Contôleur de gestion en région parisienne après ses études, elle bifurque définitivement à ?25 ans dans les métiers du cheval. ?« J’étais trop malheureuse au bureau. Mon truc c’est le cheval. J’ai tout appris sur le tas, au contact des Delaveau entre autres qui étaient mes voisins. Oui, je suis une femme de cheval. »
A cette époque, elle reprend, contre la volonté paternelle, la propriété familiale de Saint-Denis-d’Augerons dans l’Eure et y installe sa nouvelle activité. « J’ai ramé, dit-elle, mais j’ai acquis une bonne connaissance des chevaux. »
Passionnée par la compétition, elle se frotte à la jeune élite de l’époque, notamment dans le championnat de France 1re cat en 1980 où elle est la seule femme engagée. Gilles Bertran de Balanda/Galoubet, Frédéric Cottier/Flambeau, Marcel Rozier/Eros de Çavron, Patrick Caron/Eole sont de la partie. Elle termine le championnat à la 11e place, pas peu fière d’être juste derrière Marcel Rozier, vainqueur de la Chasse. Folles Amours était son cheval à ce moment-là .
Nonobstant, elle le constate aujourd’hui : « J’ai perdu quinze ans pour le haut niveau. » Ce qui ne l’empêche pas d’amener New-York, ce bon fils entier de Quidam de Revel, à la 4e place des Sires of the world au dernier championnat du monde à Lanaken. Aux côtés de New-York dont la mère est la propre sœur de Grandeur, il y a Loulou de la Vallée (Palestro - Quartz du Valon), titulaire du record des gains à 6 ans, et quelques prometteurs chevaux de 8 ans. Quatre poulinières sont à l’élevage et assurent à ses deux étalons une descendance de choix.

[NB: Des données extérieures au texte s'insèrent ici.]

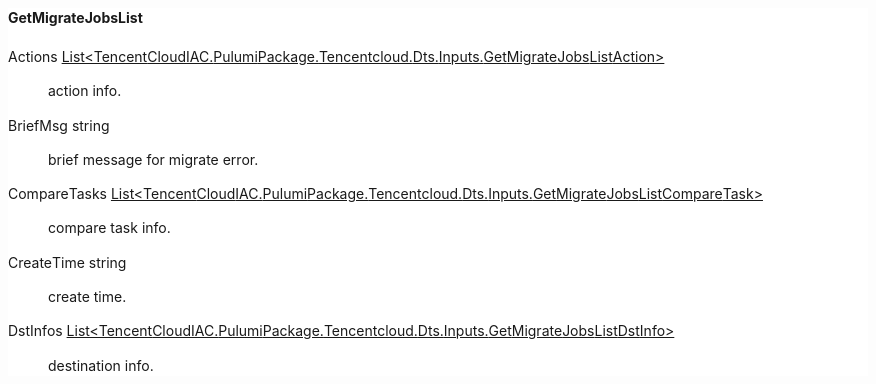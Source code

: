 
<h4 id="getmigratejobslist">Get<wbr>Migrate<wbr>Jobs<wbr>List</h4>



<div>
<pulumi-choosable type="language" values="csharp">
<dl class="resources-properties"><dt class="property-required"
            title="Required">
        <span id="actions_csharp">
<a data-swiftype-name="resource-property" data-swiftype-type="text" href="#actions_csharp" style="color: inherit; text-decoration: inherit;">Actions</a>
</span>
        <span class="property-indicator"></span>
        <span class="property-type"><a href="#getmigratejobslistaction">List&lt;Tencent<wbr>Cloud<wbr>IAC.<wbr>Pulumi<wbr>Package.<wbr>Tencentcloud.<wbr>Dts.<wbr>Inputs.<wbr>Get<wbr>Migrate<wbr>Jobs<wbr>List<wbr>Action&gt;</a></span>
    </dt>
    <dd><p>action info.</p>
</dd><dt class="property-required"
            title="Required">
        <span id="briefmsg_csharp">
<a data-swiftype-name="resource-property" data-swiftype-type="text" href="#briefmsg_csharp" style="color: inherit; text-decoration: inherit;">Brief<wbr>Msg</a>
</span>
        <span class="property-indicator"></span>
        <span class="property-type">string</span>
    </dt>
    <dd><p>brief message for migrate error.</p>
</dd><dt class="property-required"
            title="Required">
        <span id="comparetasks_csharp">
<a data-swiftype-name="resource-property" data-swiftype-type="text" href="#comparetasks_csharp" style="color: inherit; text-decoration: inherit;">Compare<wbr>Tasks</a>
</span>
        <span class="property-indicator"></span>
        <span class="property-type"><a href="#getmigratejobslistcomparetask">List&lt;Tencent<wbr>Cloud<wbr>IAC.<wbr>Pulumi<wbr>Package.<wbr>Tencentcloud.<wbr>Dts.<wbr>Inputs.<wbr>Get<wbr>Migrate<wbr>Jobs<wbr>List<wbr>Compare<wbr>Task&gt;</a></span>
    </dt>
    <dd><p>compare task info.</p>
</dd><dt class="property-required"
            title="Required">
        <span id="createtime_csharp">
<a data-swiftype-name="resource-property" data-swiftype-type="text" href="#createtime_csharp" style="color: inherit; text-decoration: inherit;">Create<wbr>Time</a>
</span>
        <span class="property-indicator"></span>
        <span class="property-type">string</span>
    </dt>
    <dd><p>create time.</p>
</dd><dt class="property-required"
            title="Required">
        <span id="dstinfos_csharp">
<a data-swiftype-name="resource-property" data-swiftype-type="text" href="#dstinfos_csharp" style="color: inherit; text-decoration: inherit;">Dst<wbr>Infos</a>
</span>
        <span class="property-indicator"></span>
        <span class="property-type"><a href="#getmigratejobslistdstinfo">List&lt;Tencent<wbr>Cloud<wbr>IAC.<wbr>Pulumi<wbr>Package.<wbr>Tencentcloud.<wbr>Dts.<wbr>Inputs.<wbr>Get<wbr>Migrate<wbr>Jobs<wbr>List<wbr>Dst<wbr>Info&gt;</a></span>
    </dt>
    <dd><p>destination info.</p>
</dd><dt class="property-required"
            title="Required">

Sa vision du haut niveau sportif, elle nous l’explique, sans avis péremptoires mais avec lucidité et questionnement.
« Notre sport a ceci de particulier, c’est qu’il faut deux athlètes : le cheval et le cavalier. Il faut, à mon avis, une vingtaine d’années environ pour former un cavalier olympiable et au moins quinze ans d’expérience en concours après une formation par des moniteurs experts, pas des moniteurs de loisirs, qui vont l’amener vers une approche du cheval et une équitation de haut niveau. Pour faire un cheval olympiable, une dizaine d’années dont cinq de formation à haut niveau, de 7 à 12 ans, sont en général nécessaire, sauf cas exceptionnel, avec son cavalier de haut niveau. Avant d’en arriver là , il a dû être formé par un cavalier de jeunes chevaux, un cavalier expert. Ce cheval a été ‘‘fabriqué’’ par des éleveurs experts qui font des croisements intelligents sur des poulinières sélectionnées.

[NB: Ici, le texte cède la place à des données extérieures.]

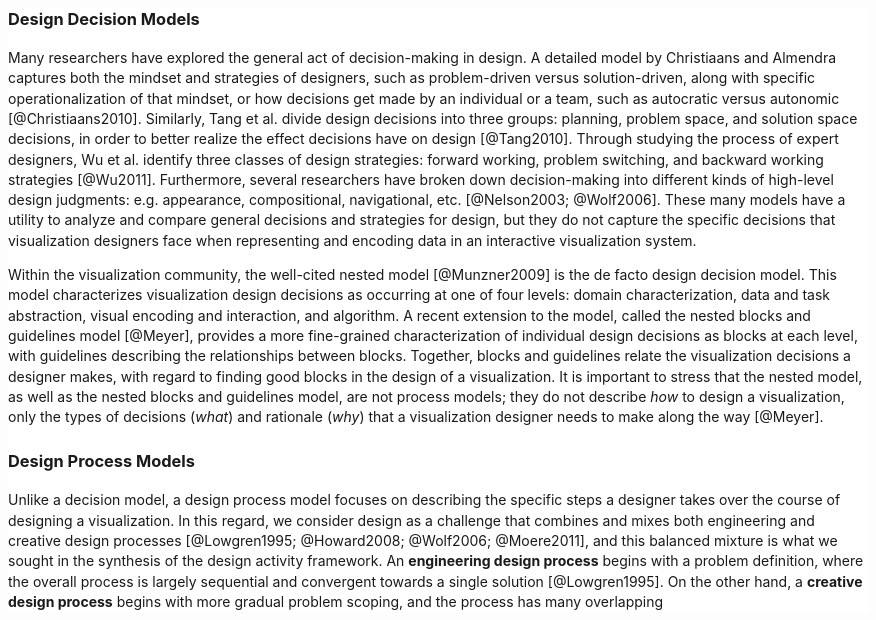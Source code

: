 
### Design Decision Models

Many researchers have explored the general act of
decision-making in design. A detailed model by Christiaans and
Almendra captures both the mindset and strategies of
designers, such as problem-driven versus solution-driven,
along with specific operationalization of that mindset, or
how decisions get made by an individual or a team, such as
autocratic versus autonomic [@Christiaans2010].
Similarly, Tang et al. divide design decisions into
three groups: planning, problem space, and solution space
decisions, in order to better realize the effect decisions
have on design [@Tang2010]. Through studying the process
of expert designers, Wu et al. identify three classes of
design strategies: forward working, problem switching, and
backward working strategies [@Wu2011]. Furthermore,
several researchers have broken down decision-making into
different kinds of high-level design judgments: e.g.
appearance, compositional, navigational, etc.
[@Nelson2003; @Wolf2006]. These many models have a
utility to analyze and compare general decisions and
strategies for design, but they do not capture the
specific decisions that visualization designers face when
representing and encoding data in an interactive
visualization system.


Within the visualization community, the well-cited nested
model [@Munzner2009] is the de facto design decision
model. This model characterizes visualization design
decisions as occurring at one of four levels: domain
characterization, data and task abstraction, visual encoding
and interaction, and algorithm. A recent extension to the
model, called the nested blocks and guidelines model [@Meyer],
provides a more fine-grained 
characterization of individual design decisions as blocks at
each level, with guidelines describing the relationships
between blocks. Together, blocks and guidelines relate the
visualization decisions a designer makes, with regard to
finding good blocks in the design of a visualization. It is
important to stress that the nested model, as well as the
nested blocks and guidelines model, are not process models; they do
not describe 
*how* to design a visualization, only the types of
decisions (*what*) and rationale (*why*) that
a visualization designer needs to make along the way
[@Meyer].


### Design Process Models

Unlike a decision model, a design process model focuses on
describing the specific steps a designer takes  over the
course of designing a visualization. In this regard, we
consider design as a challenge that combines and mixes both
engineering and creative design processes
[@Lowgren1995; @Howard2008; @Wolf2006; @Moere2011], and this balanced
mixture is what we sought in the synthesis of the design
activity framework. An **engineering design process**
begins with a problem definition, where the overall process
is largely sequential and convergent towards a single
solution [@Lowgren1995]. On the other hand, a
**creative design process** begins with more gradual
problem scoping, and the process has many overlapping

La Fédération française d’équitation donne-t-elle assez de reconnaissance au travail fourni ? Cavaliers et propriétaires sont parfois tentés de chercher leur reconnaissance à leur façon. On arrive vite à des situations de déception.

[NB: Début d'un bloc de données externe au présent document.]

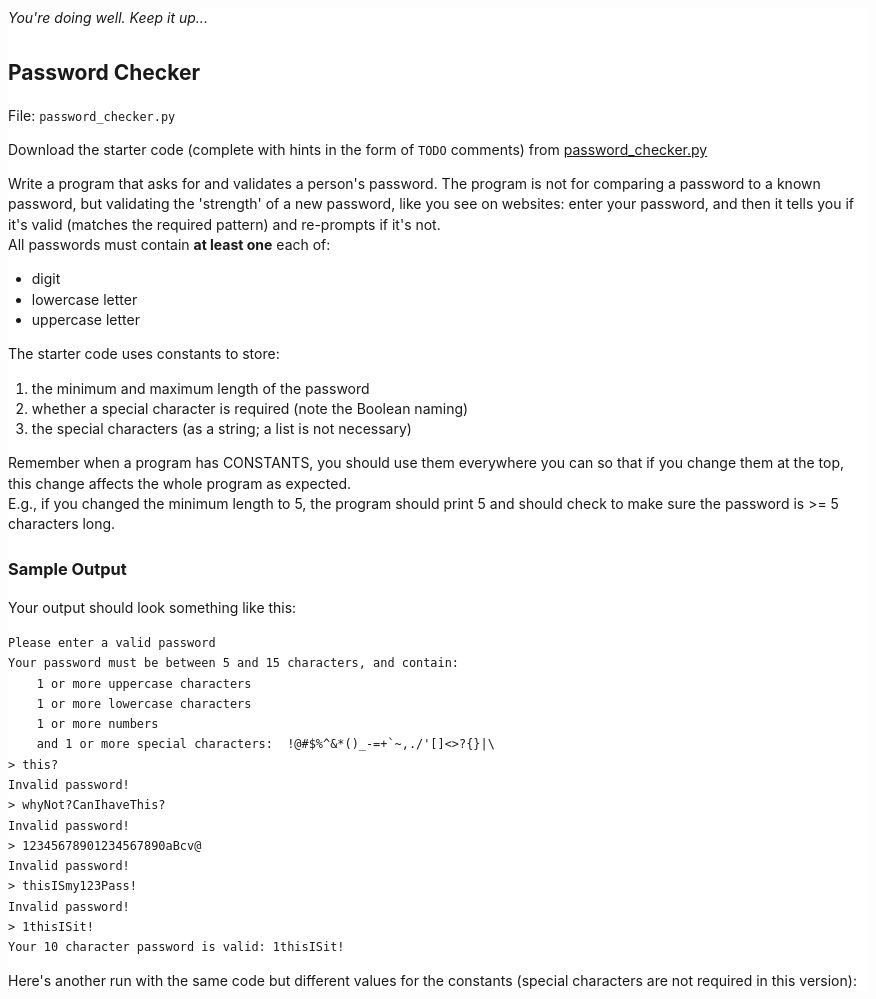 *You're doing well. Keep it up...*

## Password Checker

File: `password_checker.py`

Download the starter code (complete with hints in the form of `TODO`
comments) from [password_checker.py](password_checker.py)

Write a program that asks for and validates a person's password. The
program is not for comparing a password to a known password, but
validating the 'strength' of a new password, like you see on websites:
enter your password, and then it tells you if it's valid (matches the
required pattern) and re-prompts if it's not.  
All passwords must contain **at least one** each of:

- digit
- lowercase letter
- uppercase letter

The starter code uses constants to store:

1. the minimum and maximum length of the password
2. whether a special character is required (note the Boolean naming)
3. the special characters (as a string; a list is not necessary)

Remember when a program has CONSTANTS, you should use them everywhere you can so that if you change them at the top,
this change affects the whole program as expected.  
E.g., if you changed the minimum length to 5, the program should print 5 and should check to make sure the password
is >= 5 characters long.

### Sample Output

Your output should look something like this:

    Please enter a valid password
    Your password must be between 5 and 15 characters, and contain:
        1 or more uppercase characters
        1 or more lowercase characters
        1 or more numbers
        and 1 or more special characters:  !@#$%^&*()_-=+`~,./'[]<>?{}|\
    > this?
    Invalid password!
    > whyNot?CanIhaveThis?
    Invalid password!
    > 12345678901234567890aBcv@
    Invalid password!
    > thisISmy123Pass!
    Invalid password!
    > 1thisISit!
    Your 10 character password is valid: 1thisISit!

Here's another run with the same code but different values for the
constants (special characters are not required in this version):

Pour parler du problème qui nous choque en ce moment, à savoir la perte de nos bons chevaux, nous n’avons quasiment plus de propriétaires qui veulent garder des chevaux pour le haut niveau. Pourquoi ? Le manque ?d’argent ? Faux. Regardez ce qui se passe autour des bateaux à Saint-Trop’ ou dans les courses. Il y a de l’argent.
La source du malaise, me semble-t-il, vient de l’attitude des cavaliers vis à vis des propriétaires. Par manque de temps à consacrer au relationnel ? Peut-être. C’est tellement difficile d’avoir un bon cheval et de le garder qu’ils ne pensent pas que le propriétaire a lui aussi fait des efforts. Il y a plein de petits détails qui font que la mésentente s’installe et en fin de compte, le propriétaire, pour avoir sa satisfaction, vend le cheval. Ça, c’est un vrai problème.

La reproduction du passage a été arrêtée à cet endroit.